Cloudflare Workers: Edge Functions for JavaScript Developers
Cloudflare Workers runs your JavaScript or TypeScript at the network edge — in 300+ data centers worldwide, milliseconds from any user. Unlike AWS Lambda (regional) or traditional servers (centralized), Workers execute at the location closest to the incoming request.
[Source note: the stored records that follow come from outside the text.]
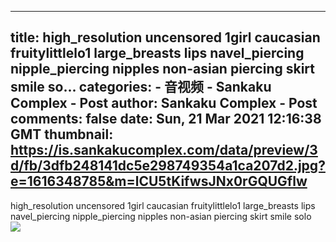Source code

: 
---
title: high_resolution uncensored 1girl caucasian fruitylittlelo1 large_breasts lips navel_piercing nipple_piercing nipples non-asian piercing skirt smile so...
categories: 
    - 音视频
    - Sankaku Complex - Post
author: Sankaku Complex - Post
comments: false
date: Sun, 21 Mar 2021 12:16:38 GMT
thumbnail: https://is.sankakucomplex.com/data/preview/3d/fb/3dfb248141dc5e298749354a1ca207d2.jpg?e=1616348785&m=lCU5tKifwsJNx0rGQUGflw
---

<div>   
high_resolution uncensored 1girl caucasian fruitylittlelo1 large_breasts lips navel_piercing nipple_piercing nipples non-asian piercing skirt smile solo<br> <div xmlns="http://www.w3.org/1999/xhtml"> <a title="high_resolution uncensored 1girl caucasian fruitylittlelo1 large_breasts lips navel_piercing nipple_piercing nipples non-asian piercing skirt smile solo" target="_blank" href="https://idol.sankakucomplex.com/post/show/767842"> <img src="https://is.sankakucomplex.com/data/preview/3d/fb/3dfb248141dc5e298749354a1ca207d2.jpg?e=1616348785&m=lCU5tKifwsJNx0rGQUGflw" referrerpolicy="no-referrer"> </a> </div>   
</div>
            
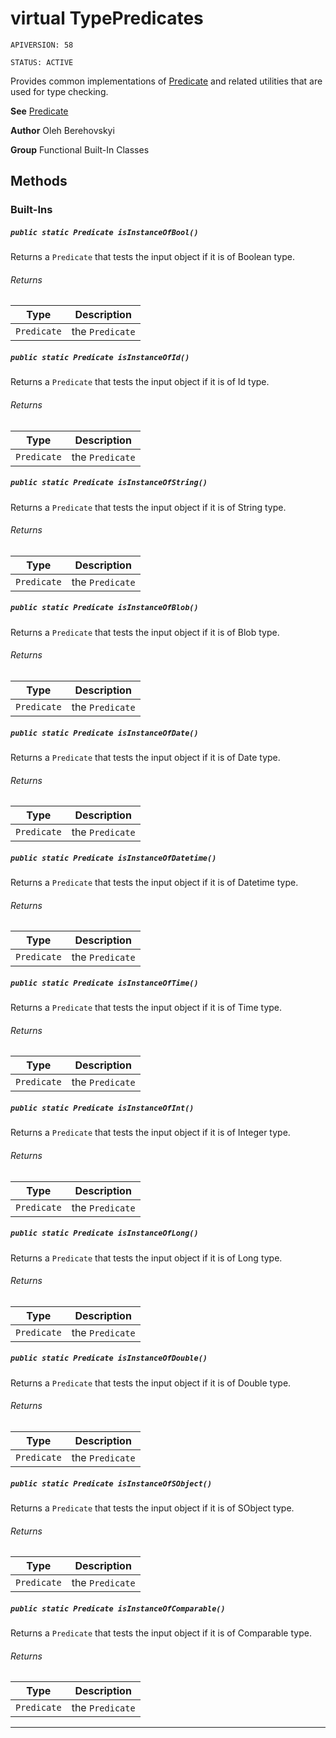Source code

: # virtual TypePredicates

`APIVERSION: 58`

`STATUS: ACTIVE`

Provides common implementations of [Predicate](/docs/Functional-Abstract-Classes/Predicate.md)
and related utilities that are used for type checking.


**See** [Predicate](/docs/Functional-Abstract-Classes/Predicate.md)


**Author** Oleh Berehovskyi


**Group** Functional Built-In Classes

## Methods
### Built-Ins
##### `public static Predicate isInstanceOfBool()`

Returns a `Predicate` that tests the input object if it is of Boolean type.

###### Returns

|Type|Description|
|---|---|
|`Predicate`|the `Predicate`|

##### `public static Predicate isInstanceOfId()`

Returns a `Predicate` that tests the input object if it is of Id type.

###### Returns

|Type|Description|
|---|---|
|`Predicate`|the `Predicate`|

##### `public static Predicate isInstanceOfString()`

Returns a `Predicate` that tests the input object if it is of String type.

###### Returns

|Type|Description|
|---|---|
|`Predicate`|the `Predicate`|

##### `public static Predicate isInstanceOfBlob()`

Returns a `Predicate` that tests the input object if it is of Blob type.

###### Returns

|Type|Description|
|---|---|
|`Predicate`|the `Predicate`|

##### `public static Predicate isInstanceOfDate()`

Returns a `Predicate` that tests the input object if it is of Date type.

###### Returns

|Type|Description|
|---|---|
|`Predicate`|the `Predicate`|

##### `public static Predicate isInstanceOfDatetime()`

Returns a `Predicate` that tests the input object if it is of Datetime type.

###### Returns

|Type|Description|
|---|---|
|`Predicate`|the `Predicate`|

##### `public static Predicate isInstanceOfTime()`

Returns a `Predicate` that tests the input object if it is of Time type.

###### Returns

|Type|Description|
|---|---|
|`Predicate`|the `Predicate`|

##### `public static Predicate isInstanceOfInt()`

Returns a `Predicate` that tests the input object if it is of Integer type.

###### Returns

|Type|Description|
|---|---|
|`Predicate`|the `Predicate`|

##### `public static Predicate isInstanceOfLong()`

Returns a `Predicate` that tests the input object if it is of Long type.

###### Returns

|Type|Description|
|---|---|
|`Predicate`|the `Predicate`|

##### `public static Predicate isInstanceOfDouble()`

Returns a `Predicate` that tests the input object if it is of Double type.

###### Returns

|Type|Description|
|---|---|
|`Predicate`|the `Predicate`|

##### `public static Predicate isInstanceOfSObject()`

Returns a `Predicate` that tests the input object if it is of SObject type.

###### Returns

|Type|Description|
|---|---|
|`Predicate`|the `Predicate`|

##### `public static Predicate isInstanceOfComparable()`

Returns a `Predicate` that tests the input object if it is of Comparable type.

###### Returns

|Type|Description|
|---|---|
|`Predicate`|the `Predicate`|

---
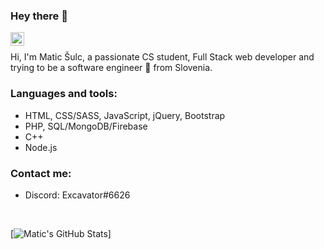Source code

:### Hey there 👋

<a href="https://www.linkedin.com/in/maticsulc/">
  <img align="left" alt="Linkedin" width="22px" src="https://raw.githubusercontent.com/peterthehan/peterthehan/master/assets/linkedin.svg" />
</a>


</br>

Hi, I'm Matic Šulc, a passionate CS student, Full Stack web developer and trying to be a software engineer 🥺 from Slovenia.  

### Languages and tools:
* HTML, CSS/SASS, JavaScript, jQuery, Bootstrap
* PHP, SQL/MongoDB/Firebase
* C++
* Node.js

### Contact me:
* Discord: Excavator#6626

</br>

[![Matic's GitHub Stats](https://github-readme-stats.vercel.app/api?username=MaticSulc)]



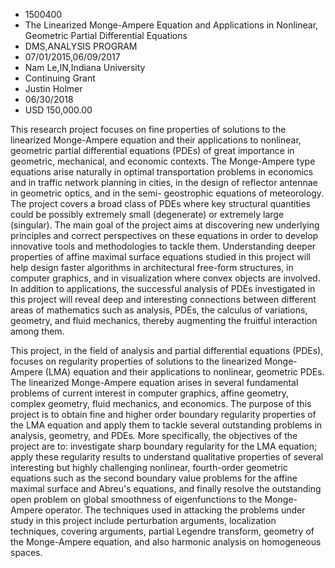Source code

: 
* 1500400
* The Linearized Monge-Ampere Equation and Applications in Nonlinear, Geometric Partial Differential Equations
* DMS,ANALYSIS PROGRAM
* 07/01/2015,06/09/2017
* Nam Le,IN,Indiana University
* Continuing Grant
* Justin Holmer
* 06/30/2018
* USD 150,000.00

This research project focuses on fine properties of solutions to the linearized
Monge-Ampere equation and their applications to nonlinear, geometric partial
differential equations (PDEs) of great importance in geometric, mechanical, and
economic contexts. The Monge-Ampere type equations arise naturally in optimal
transportation problems in economics and in traffic network planning in cities,
in the design of reflector antennae in geometric optics, and in the semi-
geostrophic equations of meteorology. The project covers a broad class of PDEs
where key structural quantities could be possibly extremely small (degenerate)
or extremely large (singular). The main goal of the project aims at discovering
new underlying principles and correct perspectives on these equations in order
to develop innovative tools and methodologies to tackle them. Understanding
deeper properties of affine maximal surface equations studied in this project
will help design faster algorithms in architectural free-form structures, in
computer graphics, and in visualization where convex objects are involved. In
addition to applications, the successful analysis of PDEs investigated in this
project will reveal deep and interesting connections between different areas of
mathematics such as analysis, PDEs, the calculus of variations, geometry, and
fluid mechanics, thereby augmenting the fruitful interaction among them.

This project, in the field of analysis and partial differential equations
(PDEs), focuses on regularity properties of solutions to the linearized Monge-
Ampere (LMA) equation and their applications to nonlinear, geometric PDEs. The
linearized Monge-Ampere equation arises in several fundamental problems of
current interest in computer graphics, affine geometry, complex geometry, fluid
mechanics, and economics. The purpose of this project is to obtain fine and
higher order boundary regularity properties of the LMA equation and apply them
to tackle several outstanding problems in analysis, geometry, and PDEs. More
specifically, the objectives of the project are to: investigate sharp boundary
regularity for the LMA equation; apply these regularity results to understand
qualitative properties of several interesting but highly challenging nonlinear,
fourth-order geometric equations such as the second boundary value problems for
the affine maximal surface and Abreu's equations, and finally resolve the
outstanding open problem on global smoothness of eigenfunctions to the Monge-
Ampere operator. The techniques used in attacking the problems under study in
this project include perturbation arguments, localization techniques, covering
arguments, partial Legendre transform, geometry of the Monge-Ampere equation,
and also harmonic analysis on homogeneous spaces.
This guide covers what Workers is, how to develop with it, and where it makes sense.
What Workers Is (and Isn't)
What it is:
- V8 isolate-based JavaScript/TypeScript runtime
- Executes at Cloudflare's edge, not a central region
- Sub-millisecond cold start (isolates, not containers)
- 0–10ms latency to the user (depending on their location)
- Part of Cloudflare's broader Workers platform (including KV, R2, D1, Durable Objects)
What it isn't:
- Node.js: Workers runs V8 with a subset of Web APIs, not full Node.js APIs
- Long-running: CPU time is limited (10ms on free tier, 30s on paid)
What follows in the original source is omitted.